TASK INSTRUCTIONS >>
Only one stretch of the records below should be repeated. It starts with the line containing "purpose, this weekend." and goes on through the line containing "### Scenario 3: You", exactly as written.

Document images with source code

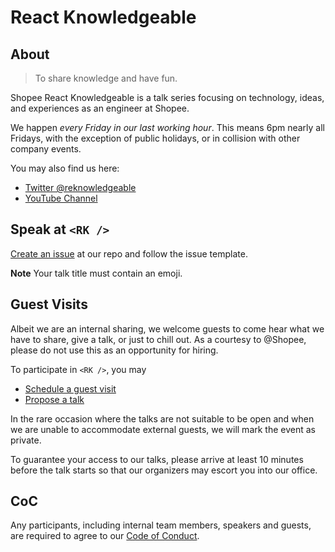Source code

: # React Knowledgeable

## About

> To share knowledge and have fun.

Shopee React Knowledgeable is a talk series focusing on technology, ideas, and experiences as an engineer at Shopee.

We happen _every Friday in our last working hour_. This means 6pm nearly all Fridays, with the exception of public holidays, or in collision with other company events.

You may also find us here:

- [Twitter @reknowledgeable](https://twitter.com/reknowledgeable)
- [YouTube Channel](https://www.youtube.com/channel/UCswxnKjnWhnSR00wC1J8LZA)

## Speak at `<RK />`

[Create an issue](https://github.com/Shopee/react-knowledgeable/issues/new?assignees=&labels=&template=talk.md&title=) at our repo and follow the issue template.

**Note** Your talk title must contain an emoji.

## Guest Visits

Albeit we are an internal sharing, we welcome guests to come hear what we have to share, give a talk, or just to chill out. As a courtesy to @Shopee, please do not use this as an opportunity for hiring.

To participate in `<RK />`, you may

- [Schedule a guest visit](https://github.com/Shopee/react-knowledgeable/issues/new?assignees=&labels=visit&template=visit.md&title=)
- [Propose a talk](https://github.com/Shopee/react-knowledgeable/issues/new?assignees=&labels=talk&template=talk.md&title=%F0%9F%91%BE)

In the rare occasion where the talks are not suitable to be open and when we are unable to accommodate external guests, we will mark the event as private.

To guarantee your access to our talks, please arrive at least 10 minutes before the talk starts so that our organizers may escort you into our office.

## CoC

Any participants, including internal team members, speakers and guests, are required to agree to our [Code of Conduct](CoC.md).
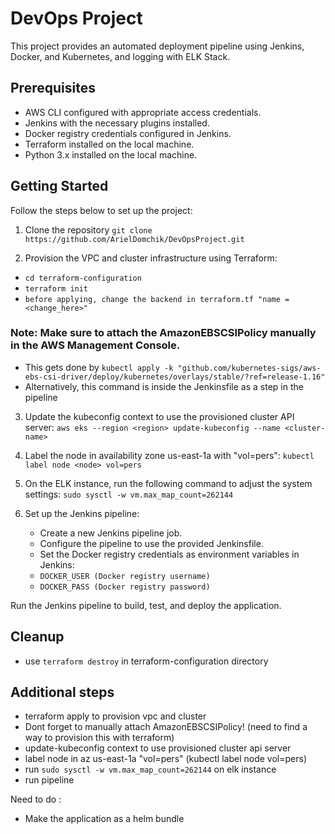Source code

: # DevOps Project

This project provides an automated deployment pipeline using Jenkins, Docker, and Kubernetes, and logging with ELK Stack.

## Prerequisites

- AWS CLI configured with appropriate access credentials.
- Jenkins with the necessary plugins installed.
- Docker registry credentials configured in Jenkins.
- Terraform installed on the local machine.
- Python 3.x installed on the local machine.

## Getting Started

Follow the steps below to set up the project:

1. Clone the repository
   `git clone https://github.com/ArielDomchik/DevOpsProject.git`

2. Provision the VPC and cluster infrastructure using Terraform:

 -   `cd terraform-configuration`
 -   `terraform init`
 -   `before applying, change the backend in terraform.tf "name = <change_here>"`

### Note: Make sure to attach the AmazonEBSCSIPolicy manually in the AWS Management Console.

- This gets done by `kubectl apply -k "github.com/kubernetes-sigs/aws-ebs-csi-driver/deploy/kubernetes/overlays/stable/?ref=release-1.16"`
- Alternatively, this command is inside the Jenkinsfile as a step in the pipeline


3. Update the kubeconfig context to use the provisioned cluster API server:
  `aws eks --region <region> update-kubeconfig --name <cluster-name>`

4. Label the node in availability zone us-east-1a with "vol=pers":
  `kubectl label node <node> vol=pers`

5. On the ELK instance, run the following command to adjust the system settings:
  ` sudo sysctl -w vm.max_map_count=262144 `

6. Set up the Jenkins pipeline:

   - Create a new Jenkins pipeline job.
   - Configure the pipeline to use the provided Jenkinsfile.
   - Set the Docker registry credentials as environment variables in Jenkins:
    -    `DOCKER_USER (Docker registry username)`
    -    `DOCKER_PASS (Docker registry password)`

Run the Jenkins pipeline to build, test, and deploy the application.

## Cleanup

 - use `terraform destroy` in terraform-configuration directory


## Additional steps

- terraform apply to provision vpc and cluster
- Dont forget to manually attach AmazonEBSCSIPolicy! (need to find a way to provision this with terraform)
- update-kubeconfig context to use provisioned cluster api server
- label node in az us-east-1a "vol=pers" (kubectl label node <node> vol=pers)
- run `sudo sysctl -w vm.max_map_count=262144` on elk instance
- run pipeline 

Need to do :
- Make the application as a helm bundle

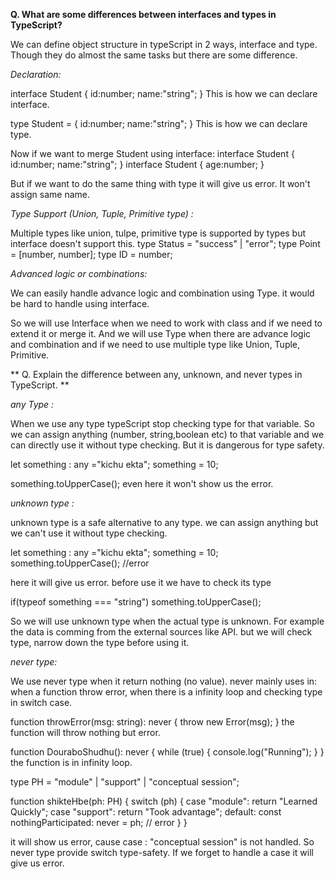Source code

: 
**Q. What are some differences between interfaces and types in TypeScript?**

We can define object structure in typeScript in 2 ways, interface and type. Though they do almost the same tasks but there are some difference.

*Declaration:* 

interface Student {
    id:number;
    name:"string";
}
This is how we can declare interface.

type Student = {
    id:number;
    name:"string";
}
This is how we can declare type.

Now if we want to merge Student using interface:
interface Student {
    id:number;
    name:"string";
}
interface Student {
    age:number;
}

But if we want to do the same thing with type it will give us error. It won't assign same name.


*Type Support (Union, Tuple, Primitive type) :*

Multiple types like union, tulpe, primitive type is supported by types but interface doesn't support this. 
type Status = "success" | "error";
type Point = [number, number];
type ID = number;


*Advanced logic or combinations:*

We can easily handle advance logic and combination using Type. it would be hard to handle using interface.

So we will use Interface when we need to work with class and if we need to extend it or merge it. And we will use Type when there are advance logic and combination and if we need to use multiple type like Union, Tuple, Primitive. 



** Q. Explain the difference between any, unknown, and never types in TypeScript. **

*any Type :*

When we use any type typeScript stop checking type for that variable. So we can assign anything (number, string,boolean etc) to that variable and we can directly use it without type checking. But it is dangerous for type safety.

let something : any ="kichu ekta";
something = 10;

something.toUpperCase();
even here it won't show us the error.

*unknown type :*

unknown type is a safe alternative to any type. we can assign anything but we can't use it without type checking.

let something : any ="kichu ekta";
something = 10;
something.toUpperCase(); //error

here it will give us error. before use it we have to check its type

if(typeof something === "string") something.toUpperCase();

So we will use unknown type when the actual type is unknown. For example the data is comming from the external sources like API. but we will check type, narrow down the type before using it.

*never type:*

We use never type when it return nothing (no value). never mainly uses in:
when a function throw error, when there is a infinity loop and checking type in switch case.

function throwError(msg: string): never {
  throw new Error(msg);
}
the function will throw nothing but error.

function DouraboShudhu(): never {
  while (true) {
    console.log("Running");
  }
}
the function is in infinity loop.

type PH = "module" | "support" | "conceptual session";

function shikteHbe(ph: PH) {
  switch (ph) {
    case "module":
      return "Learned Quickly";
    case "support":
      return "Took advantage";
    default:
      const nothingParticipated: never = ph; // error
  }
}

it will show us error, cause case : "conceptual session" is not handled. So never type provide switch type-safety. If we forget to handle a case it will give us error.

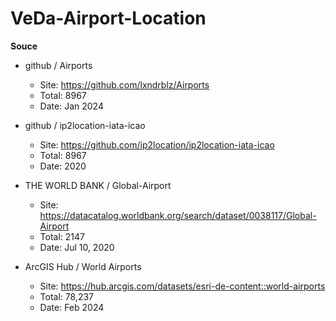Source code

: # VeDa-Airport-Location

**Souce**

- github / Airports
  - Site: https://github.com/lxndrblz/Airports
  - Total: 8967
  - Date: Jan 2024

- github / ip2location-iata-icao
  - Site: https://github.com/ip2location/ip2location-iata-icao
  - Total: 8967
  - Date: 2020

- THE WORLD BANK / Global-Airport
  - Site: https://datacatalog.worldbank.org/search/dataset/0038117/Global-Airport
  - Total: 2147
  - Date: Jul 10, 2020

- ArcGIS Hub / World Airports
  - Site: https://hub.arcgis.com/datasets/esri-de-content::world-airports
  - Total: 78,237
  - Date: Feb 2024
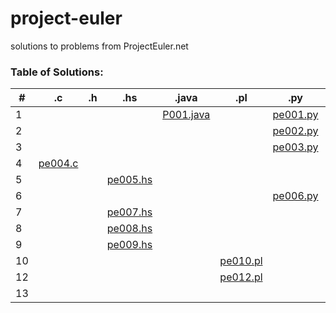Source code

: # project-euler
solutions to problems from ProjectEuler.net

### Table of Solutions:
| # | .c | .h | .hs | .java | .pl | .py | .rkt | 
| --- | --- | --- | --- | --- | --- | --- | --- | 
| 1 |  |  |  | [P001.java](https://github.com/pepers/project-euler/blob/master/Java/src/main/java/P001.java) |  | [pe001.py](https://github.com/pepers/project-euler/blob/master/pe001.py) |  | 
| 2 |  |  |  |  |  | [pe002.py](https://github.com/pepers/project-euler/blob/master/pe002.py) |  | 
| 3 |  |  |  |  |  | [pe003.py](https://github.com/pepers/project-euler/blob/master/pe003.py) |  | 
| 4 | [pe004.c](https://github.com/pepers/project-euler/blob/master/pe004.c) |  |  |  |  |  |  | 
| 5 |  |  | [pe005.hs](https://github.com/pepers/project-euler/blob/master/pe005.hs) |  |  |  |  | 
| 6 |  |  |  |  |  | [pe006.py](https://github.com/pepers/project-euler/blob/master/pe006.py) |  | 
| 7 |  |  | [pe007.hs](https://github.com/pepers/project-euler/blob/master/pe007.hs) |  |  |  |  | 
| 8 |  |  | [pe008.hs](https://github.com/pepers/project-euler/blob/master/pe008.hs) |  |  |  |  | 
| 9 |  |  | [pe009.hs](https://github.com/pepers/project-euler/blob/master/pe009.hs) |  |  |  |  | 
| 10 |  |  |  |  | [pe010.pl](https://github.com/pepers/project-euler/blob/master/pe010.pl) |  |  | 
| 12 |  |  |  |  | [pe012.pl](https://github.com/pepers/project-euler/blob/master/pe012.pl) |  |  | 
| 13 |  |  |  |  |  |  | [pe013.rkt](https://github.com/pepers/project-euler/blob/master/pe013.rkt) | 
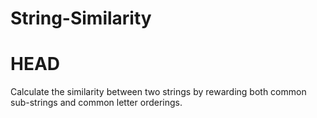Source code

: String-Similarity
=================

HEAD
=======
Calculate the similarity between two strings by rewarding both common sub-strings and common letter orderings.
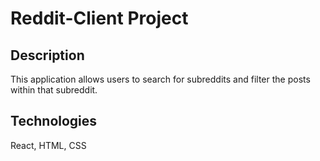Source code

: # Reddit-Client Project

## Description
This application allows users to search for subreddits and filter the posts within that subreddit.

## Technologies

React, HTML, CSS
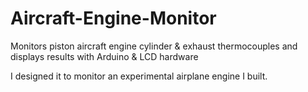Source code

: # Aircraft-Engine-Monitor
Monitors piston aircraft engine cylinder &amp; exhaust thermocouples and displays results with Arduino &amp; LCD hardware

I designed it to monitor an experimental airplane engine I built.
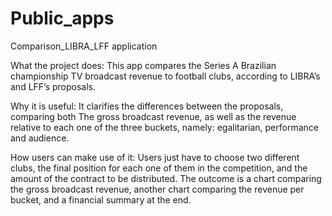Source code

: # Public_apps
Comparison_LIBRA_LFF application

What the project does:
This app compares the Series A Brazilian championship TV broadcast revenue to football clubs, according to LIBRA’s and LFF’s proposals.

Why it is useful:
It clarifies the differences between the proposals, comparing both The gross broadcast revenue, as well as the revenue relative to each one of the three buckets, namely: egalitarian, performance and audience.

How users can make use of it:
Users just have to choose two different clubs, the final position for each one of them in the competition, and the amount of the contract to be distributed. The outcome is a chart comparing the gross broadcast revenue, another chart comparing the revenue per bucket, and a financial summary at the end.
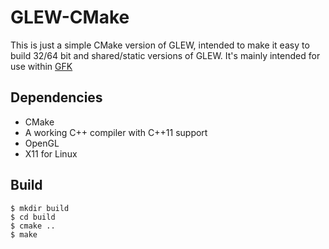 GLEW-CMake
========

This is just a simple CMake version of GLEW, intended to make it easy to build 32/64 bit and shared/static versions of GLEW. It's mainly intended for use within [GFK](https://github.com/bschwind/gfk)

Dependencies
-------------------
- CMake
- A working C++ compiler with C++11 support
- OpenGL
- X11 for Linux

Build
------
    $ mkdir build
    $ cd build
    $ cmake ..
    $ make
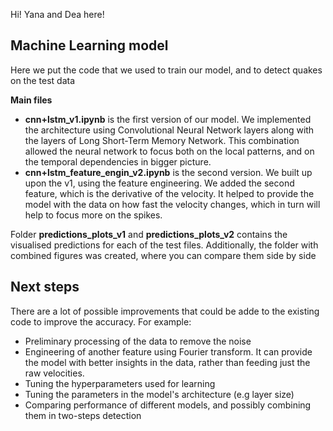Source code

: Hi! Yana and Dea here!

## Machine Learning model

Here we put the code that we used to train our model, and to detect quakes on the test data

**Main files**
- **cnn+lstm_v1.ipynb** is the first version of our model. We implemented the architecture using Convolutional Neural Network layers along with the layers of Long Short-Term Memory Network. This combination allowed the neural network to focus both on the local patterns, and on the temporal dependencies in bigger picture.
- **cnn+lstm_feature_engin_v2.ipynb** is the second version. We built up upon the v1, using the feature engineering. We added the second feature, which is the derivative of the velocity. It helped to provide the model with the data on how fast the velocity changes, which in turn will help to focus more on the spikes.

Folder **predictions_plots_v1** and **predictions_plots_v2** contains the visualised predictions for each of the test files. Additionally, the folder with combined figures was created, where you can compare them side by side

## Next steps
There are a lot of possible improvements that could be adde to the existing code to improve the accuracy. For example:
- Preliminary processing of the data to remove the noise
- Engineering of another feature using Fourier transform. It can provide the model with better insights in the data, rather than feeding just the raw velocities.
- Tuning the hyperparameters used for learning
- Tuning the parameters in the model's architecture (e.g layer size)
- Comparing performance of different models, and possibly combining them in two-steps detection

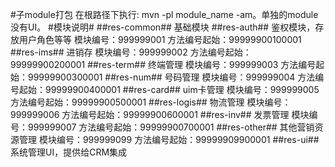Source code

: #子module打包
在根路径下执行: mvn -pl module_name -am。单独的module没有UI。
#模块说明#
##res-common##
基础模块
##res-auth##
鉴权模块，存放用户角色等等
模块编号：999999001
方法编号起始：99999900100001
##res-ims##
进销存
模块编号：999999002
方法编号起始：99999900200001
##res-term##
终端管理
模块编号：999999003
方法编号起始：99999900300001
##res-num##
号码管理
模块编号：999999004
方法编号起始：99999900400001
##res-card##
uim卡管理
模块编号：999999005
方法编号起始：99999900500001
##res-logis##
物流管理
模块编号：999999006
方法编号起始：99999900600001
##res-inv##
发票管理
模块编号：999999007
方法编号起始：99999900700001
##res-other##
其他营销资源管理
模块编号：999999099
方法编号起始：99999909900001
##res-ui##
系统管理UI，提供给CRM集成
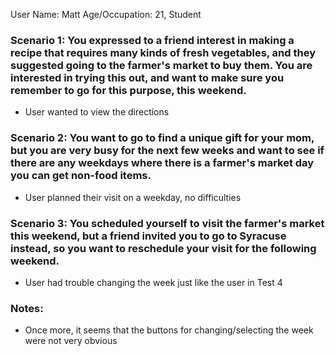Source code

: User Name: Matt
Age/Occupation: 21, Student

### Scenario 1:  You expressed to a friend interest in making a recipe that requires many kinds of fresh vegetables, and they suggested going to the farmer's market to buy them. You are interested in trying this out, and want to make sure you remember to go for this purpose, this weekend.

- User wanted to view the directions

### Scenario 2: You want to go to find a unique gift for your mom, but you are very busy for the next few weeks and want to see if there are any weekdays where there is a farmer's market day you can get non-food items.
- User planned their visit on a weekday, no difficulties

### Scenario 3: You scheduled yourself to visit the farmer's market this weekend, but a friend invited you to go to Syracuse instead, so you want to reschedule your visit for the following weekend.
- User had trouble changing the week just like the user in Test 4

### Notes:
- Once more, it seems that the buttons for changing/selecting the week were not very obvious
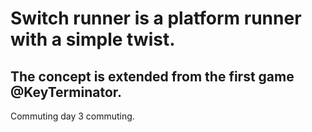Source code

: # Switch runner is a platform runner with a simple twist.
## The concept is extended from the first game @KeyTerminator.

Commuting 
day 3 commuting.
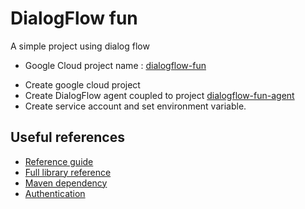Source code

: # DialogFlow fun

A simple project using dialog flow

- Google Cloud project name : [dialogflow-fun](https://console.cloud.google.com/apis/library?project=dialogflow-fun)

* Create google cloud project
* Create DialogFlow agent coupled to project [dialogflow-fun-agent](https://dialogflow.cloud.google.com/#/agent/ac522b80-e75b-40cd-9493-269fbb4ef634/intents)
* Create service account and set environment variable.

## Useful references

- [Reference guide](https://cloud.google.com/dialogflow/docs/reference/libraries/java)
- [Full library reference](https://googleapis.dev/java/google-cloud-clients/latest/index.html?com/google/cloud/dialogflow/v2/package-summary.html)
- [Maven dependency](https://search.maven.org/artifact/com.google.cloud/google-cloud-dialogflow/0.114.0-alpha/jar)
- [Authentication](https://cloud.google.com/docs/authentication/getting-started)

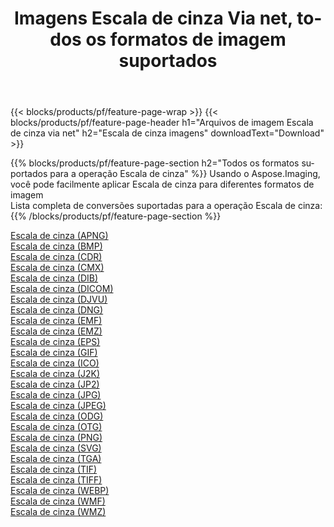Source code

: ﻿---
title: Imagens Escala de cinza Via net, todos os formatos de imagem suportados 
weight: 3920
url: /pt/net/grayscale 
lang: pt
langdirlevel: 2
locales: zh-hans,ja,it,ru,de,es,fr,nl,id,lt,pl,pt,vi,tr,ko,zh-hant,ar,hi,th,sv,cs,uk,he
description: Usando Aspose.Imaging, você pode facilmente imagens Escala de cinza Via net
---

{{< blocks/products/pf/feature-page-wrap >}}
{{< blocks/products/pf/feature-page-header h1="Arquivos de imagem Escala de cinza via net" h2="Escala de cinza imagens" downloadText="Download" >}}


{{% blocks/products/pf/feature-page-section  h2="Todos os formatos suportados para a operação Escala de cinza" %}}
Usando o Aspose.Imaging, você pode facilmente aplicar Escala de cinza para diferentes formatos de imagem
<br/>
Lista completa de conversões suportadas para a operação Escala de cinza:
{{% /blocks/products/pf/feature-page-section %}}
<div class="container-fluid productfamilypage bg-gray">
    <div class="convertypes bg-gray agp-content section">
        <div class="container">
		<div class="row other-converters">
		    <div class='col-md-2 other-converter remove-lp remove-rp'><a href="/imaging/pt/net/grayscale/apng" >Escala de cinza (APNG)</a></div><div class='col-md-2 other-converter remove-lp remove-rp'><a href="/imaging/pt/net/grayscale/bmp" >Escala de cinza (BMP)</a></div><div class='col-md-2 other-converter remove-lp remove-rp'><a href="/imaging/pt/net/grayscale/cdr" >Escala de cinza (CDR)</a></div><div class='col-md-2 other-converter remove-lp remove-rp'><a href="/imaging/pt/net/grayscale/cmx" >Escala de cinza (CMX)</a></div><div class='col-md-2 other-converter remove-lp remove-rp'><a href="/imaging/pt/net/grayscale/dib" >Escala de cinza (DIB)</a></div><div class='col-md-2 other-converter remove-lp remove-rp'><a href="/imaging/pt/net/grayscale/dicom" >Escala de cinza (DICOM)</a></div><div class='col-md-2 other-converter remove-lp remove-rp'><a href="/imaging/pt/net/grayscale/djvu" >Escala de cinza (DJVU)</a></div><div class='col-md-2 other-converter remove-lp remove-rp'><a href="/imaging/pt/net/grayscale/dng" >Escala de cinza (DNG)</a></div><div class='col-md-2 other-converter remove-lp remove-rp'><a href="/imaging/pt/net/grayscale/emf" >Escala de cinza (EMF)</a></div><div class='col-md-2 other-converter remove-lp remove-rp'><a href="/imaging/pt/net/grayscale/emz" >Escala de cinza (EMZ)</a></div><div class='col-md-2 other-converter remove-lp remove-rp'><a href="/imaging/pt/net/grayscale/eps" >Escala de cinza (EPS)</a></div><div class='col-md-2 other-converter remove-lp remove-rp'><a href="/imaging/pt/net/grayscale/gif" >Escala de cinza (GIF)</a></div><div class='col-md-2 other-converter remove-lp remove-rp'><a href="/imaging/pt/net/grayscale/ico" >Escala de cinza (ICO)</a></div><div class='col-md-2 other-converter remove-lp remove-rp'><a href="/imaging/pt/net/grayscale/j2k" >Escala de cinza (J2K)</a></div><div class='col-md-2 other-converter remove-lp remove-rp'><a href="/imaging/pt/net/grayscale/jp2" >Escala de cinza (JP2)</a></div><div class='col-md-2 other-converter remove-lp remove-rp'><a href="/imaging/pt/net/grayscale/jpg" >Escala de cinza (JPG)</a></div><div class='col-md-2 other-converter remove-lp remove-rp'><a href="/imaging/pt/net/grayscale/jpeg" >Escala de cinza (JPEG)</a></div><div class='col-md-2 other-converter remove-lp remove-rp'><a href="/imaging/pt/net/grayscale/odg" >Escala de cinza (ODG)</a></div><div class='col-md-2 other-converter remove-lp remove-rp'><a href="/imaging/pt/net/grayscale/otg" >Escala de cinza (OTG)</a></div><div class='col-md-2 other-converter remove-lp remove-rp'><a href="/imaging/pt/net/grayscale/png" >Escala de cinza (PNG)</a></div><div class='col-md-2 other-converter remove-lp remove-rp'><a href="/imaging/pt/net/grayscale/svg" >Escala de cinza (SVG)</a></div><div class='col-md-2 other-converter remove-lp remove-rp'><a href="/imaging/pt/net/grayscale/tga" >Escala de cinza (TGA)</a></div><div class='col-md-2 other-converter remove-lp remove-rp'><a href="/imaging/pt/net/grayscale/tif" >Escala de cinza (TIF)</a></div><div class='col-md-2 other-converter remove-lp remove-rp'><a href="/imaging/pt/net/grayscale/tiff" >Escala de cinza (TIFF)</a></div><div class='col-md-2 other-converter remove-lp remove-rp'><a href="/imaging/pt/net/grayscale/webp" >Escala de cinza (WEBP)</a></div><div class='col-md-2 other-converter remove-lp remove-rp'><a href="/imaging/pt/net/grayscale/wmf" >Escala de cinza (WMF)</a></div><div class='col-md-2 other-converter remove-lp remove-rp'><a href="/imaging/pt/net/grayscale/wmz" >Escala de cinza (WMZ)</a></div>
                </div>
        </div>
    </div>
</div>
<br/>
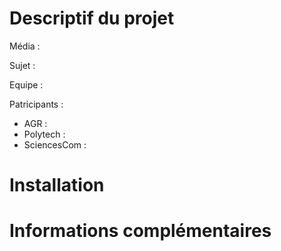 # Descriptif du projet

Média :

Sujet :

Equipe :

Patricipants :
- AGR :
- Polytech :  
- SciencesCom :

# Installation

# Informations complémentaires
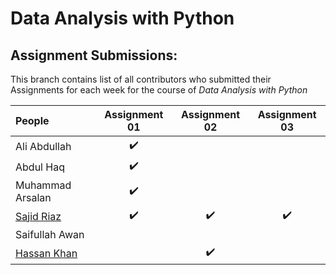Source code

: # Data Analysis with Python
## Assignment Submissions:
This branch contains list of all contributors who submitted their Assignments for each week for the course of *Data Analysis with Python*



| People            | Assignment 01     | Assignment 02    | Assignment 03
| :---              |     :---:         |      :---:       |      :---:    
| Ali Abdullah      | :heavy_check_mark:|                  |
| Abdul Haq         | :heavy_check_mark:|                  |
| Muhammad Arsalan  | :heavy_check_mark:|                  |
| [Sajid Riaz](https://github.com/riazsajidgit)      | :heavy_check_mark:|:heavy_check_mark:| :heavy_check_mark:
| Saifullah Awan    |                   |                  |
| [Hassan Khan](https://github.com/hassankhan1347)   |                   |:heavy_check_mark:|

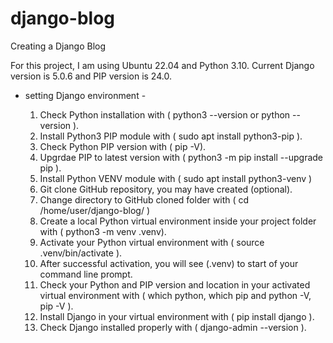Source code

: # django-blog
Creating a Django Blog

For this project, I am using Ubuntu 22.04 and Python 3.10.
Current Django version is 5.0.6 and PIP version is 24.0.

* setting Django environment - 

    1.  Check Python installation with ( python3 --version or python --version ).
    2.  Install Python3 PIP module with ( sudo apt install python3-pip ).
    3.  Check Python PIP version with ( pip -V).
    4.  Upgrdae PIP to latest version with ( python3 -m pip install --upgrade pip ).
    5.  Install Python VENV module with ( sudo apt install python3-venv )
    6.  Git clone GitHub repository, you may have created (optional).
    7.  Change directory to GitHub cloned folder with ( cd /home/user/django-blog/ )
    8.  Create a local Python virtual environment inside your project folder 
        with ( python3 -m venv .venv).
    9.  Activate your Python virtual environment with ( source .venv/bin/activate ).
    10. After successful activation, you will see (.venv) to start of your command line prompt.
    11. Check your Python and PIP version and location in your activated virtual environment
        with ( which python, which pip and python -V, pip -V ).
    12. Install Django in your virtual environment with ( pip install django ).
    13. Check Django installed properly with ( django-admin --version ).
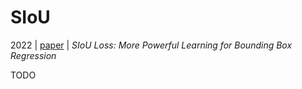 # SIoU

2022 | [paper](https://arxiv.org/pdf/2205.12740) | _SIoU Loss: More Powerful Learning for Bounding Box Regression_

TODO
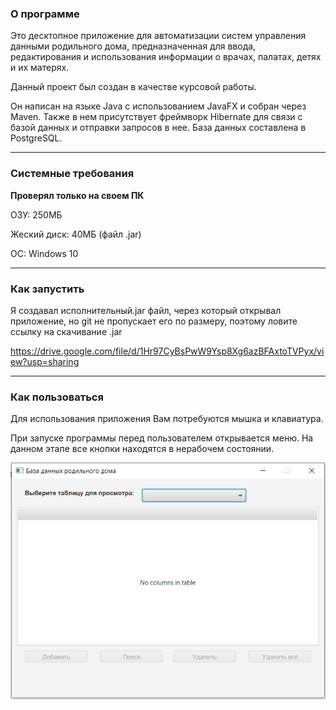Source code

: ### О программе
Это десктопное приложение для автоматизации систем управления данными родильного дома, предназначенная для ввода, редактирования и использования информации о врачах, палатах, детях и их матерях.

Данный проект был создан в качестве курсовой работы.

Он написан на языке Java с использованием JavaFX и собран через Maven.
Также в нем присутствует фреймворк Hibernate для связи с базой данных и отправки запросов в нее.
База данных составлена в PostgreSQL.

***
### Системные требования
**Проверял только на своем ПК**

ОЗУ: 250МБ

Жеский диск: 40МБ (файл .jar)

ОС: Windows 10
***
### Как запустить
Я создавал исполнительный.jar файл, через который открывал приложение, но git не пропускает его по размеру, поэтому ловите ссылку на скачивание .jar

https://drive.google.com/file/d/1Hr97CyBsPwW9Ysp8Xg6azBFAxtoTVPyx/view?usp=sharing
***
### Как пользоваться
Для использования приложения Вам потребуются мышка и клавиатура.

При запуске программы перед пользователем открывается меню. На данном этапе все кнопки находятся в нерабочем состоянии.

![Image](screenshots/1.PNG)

OUTPUT OF THE EXERCISE >>
### Scenario 1:  You expressed to a friend interest in making a recipe that requires many kinds of fresh vegetables, and they suggested going to the farmer's market to buy them. You are interested in trying this out, and want to make sure you remember to go for this purpose, this weekend.

- User wanted to view the directions

### Scenario 2: You want to go to find a unique gift for your mom, but you are very busy for the next few weeks and want to see if there are any weekdays where there is a farmer's market day you can get non-food items.
- User planned their visit on a weekday, no difficulties

### Scenario 3: You scheduled yourself to visit the farmer's market this weekend, but a friend invited you to go to Syracuse instead, so you want to reschedule your visit for the following weekend.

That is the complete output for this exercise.